53 Minn. 116 | Minn. | 1893

Dickinson, J.

This is an appeal by the defendant from an order refusing a new trial. The case of the plaintiff, as set forth in his complaint, and as presented at the trial, was, in brief, that these parties entered into an agreement, which he claims to have been of the nature of a partnership, for the purchase of a certain tract of land, it being agreed that the plaintiff should pay the purchase price, $4,000, and for the convenience of the parties take the title in his own name, but for the benefit of both parties; that they should bear equally the burden of taxation; that the defendant should pay to the plaintiff interest on one half of the purchase price paid; that, upon a sale of the property being made, they should share in the profits; that within three years the defendant would repay to plaintiff one half of the purchase money, with interest, if no sale should have been made; and that one half of the property should then be conveyed to him. The purchase was made, the title conveyed to the plaintiff, who paid the price as above indicated.
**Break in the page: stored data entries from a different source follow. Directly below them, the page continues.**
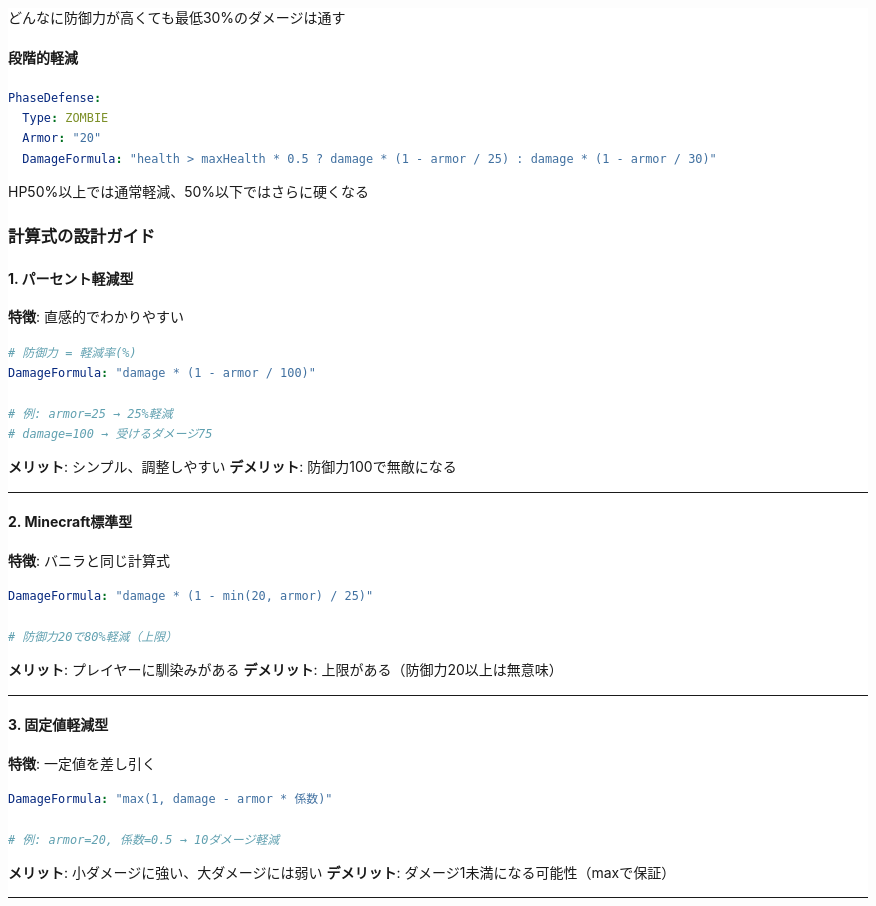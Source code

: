 どんなに防御力が高くても最低30%のダメージは通す

#### 段階的軽減

```yaml
PhaseDefense:
  Type: ZOMBIE
  Armor: "20"
  DamageFormula: "health > maxHealth * 0.5 ? damage * (1 - armor / 25) : damage * (1 - armor / 30)"
```

HP50%以上では通常軽減、50%以下ではさらに硬くなる

### 計算式の設計ガイド

#### 1. パーセント軽減型

**特徴**: 直感的でわかりやすい

```yaml
# 防御力 = 軽減率(%)
DamageFormula: "damage * (1 - armor / 100)"

# 例: armor=25 → 25%軽減
# damage=100 → 受けるダメージ75
```

**メリット**: シンプル、調整しやすい
**デメリット**: 防御力100で無敵になる

---

#### 2. Minecraft標準型

**特徴**: バニラと同じ計算式

```yaml
DamageFormula: "damage * (1 - min(20, armor) / 25)"

# 防御力20で80%軽減（上限）
```

**メリット**: プレイヤーに馴染みがある
**デメリット**: 上限がある（防御力20以上は無意味）

---

#### 3. 固定値軽減型

**特徴**: 一定値を差し引く

```yaml
DamageFormula: "max(1, damage - armor * 係数)"

# 例: armor=20, 係数=0.5 → 10ダメージ軽減
```

**メリット**: 小ダメージに強い、大ダメージには弱い
**デメリット**: ダメージ1未満になる可能性（maxで保証）

---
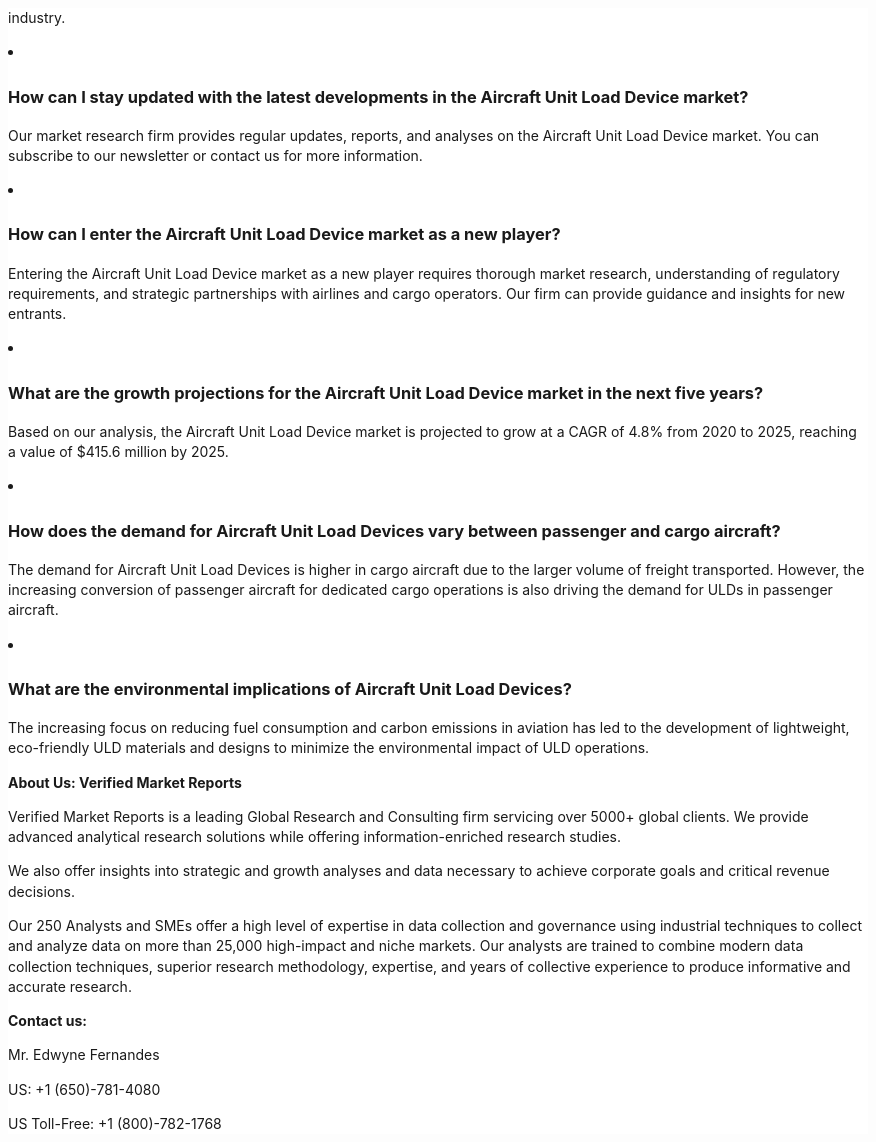 industry.</p> </li> <li> <h3>How can I stay updated with the latest developments in the Aircraft Unit Load Device market?</h3> <p>Our market research firm provides regular updates, reports, and analyses on the Aircraft Unit Load Device market. You can subscribe to our newsletter or contact us for more information.</p> </li> <li> <h3>How can I enter the Aircraft Unit Load Device market as a new player?</h3> <p>Entering the Aircraft Unit Load Device market as a new player requires thorough market research, understanding of regulatory requirements, and strategic partnerships with airlines and cargo operators. Our firm can provide guidance and insights for new entrants.</p> </li> <li> <h3>What are the growth projections for the Aircraft Unit Load Device market in the next five years?</h3> <p>Based on our analysis, the Aircraft Unit Load Device market is projected to grow at a CAGR of 4.8% from 2020 to 2025, reaching a value of $415.6 million by 2025.</p> </li> <li> <h3>How does the demand for Aircraft Unit Load Devices vary between passenger and cargo aircraft?</h3> <p>The demand for Aircraft Unit Load Devices is higher in cargo aircraft due to the larger volume of freight transported. However, the increasing conversion of passenger aircraft for dedicated cargo operations is also driving the demand for ULDs in passenger aircraft.</p> </li> <li> <h3>What are the environmental implications of Aircraft Unit Load Devices?</h3> <p>The increasing focus on reducing fuel consumption and carbon emissions in aviation has led to the development of lightweight, eco-friendly ULD materials and designs to minimize the environmental impact of ULD operations.</p> </li> </ol></body></html></h3><p id="" class=""><strong>About Us: Verified Market Reports</strong></p><p id="" class="">Verified Market Reports is a leading Global Research and Consulting firm servicing over 5000+ global clients. We provide advanced analytical research solutions while offering information-enriched research studies.</p><p id="" class="">We also offer insights into strategic and growth analyses and data necessary to achieve corporate goals and critical revenue decisions.</p><p id="" class="">Our 250 Analysts and SMEs offer a high level of expertise in data collection and governance using industrial techniques to collect and analyze data on more than 25,000 high-impact and niche markets. Our analysts are trained to combine modern data collection techniques, superior research methodology, expertise, and years of collective experience to produce informative and accurate research.</p><p id="" class=""><strong>Contact us:</strong></p><p id="" class="">Mr. Edwyne Fernandes</p><p id="" class="">US: +1 (650)-781-4080</p><p id="" class="">US Toll-Free: +1 (800)-782-1768</p>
The three years having passed, and the land remaining unsold, the plaintiff seeks by this action to recover one half of the purchase price paid by him, the defendant having refused to pay the same.

The defendant denies that there was any partnership agreement, alleging that the plaintiff bought the property solely for himself, and that his (defendant’s) agreement, made after such purchase, was merely a verbal, and hence void, agreement on his part to purchase one half of the land from the plaintiff.

The appellant contends that the evidence did not support the plaintiff’s claim as to the nature of the agreement. In this the apjiellant cannot be sustained. The evidence fully and beyond any *119reasonable question justified tbe verdict in favor of tbe plaintiff so far as concerned the facts in issue.

But it is said that the agreement, even according to the plaintiff’s proof of it, did not constitute a partnership agreement, and was void under the statute of frauds. This point is not available to the appellant. The court instructed the jury, in substance, that if the agreement was as claimed by the plain (iff, and if the property was purchased in accordance therewith, and the purchase price advanced by the plaintiff, as a joint enterprise and for their common profit, the plaintiff would be entitled to recover. No exception was taken to this as being the law of the case by which the jury should be guided in the discharge of their duty. The appellant must be deemed to have acquiesced in this statement of the law as applied to this case. The verdict was rightly founded upon that proposition, and a contrary theory of the case cannot now be advanced as a reason for avoiding the result of the trial. Smith v. Pearson, 44 Minn. 397, (46 N. W. Rep. 849;) Loudy v. Clarke, 45 Minn. 477, (48 N. W. Rep. 25;) Coburn v. Life Indem. & Invest. Co., 52 Minn. 424, (54 N. W. Rep. 373.) This controls the determination of this appeal.

Order affirmed.

Vanderburgh, J., did not participate.

(Opinion published 54 N. W. Rep. 943.)

Application for reargument denied May 9, 1893.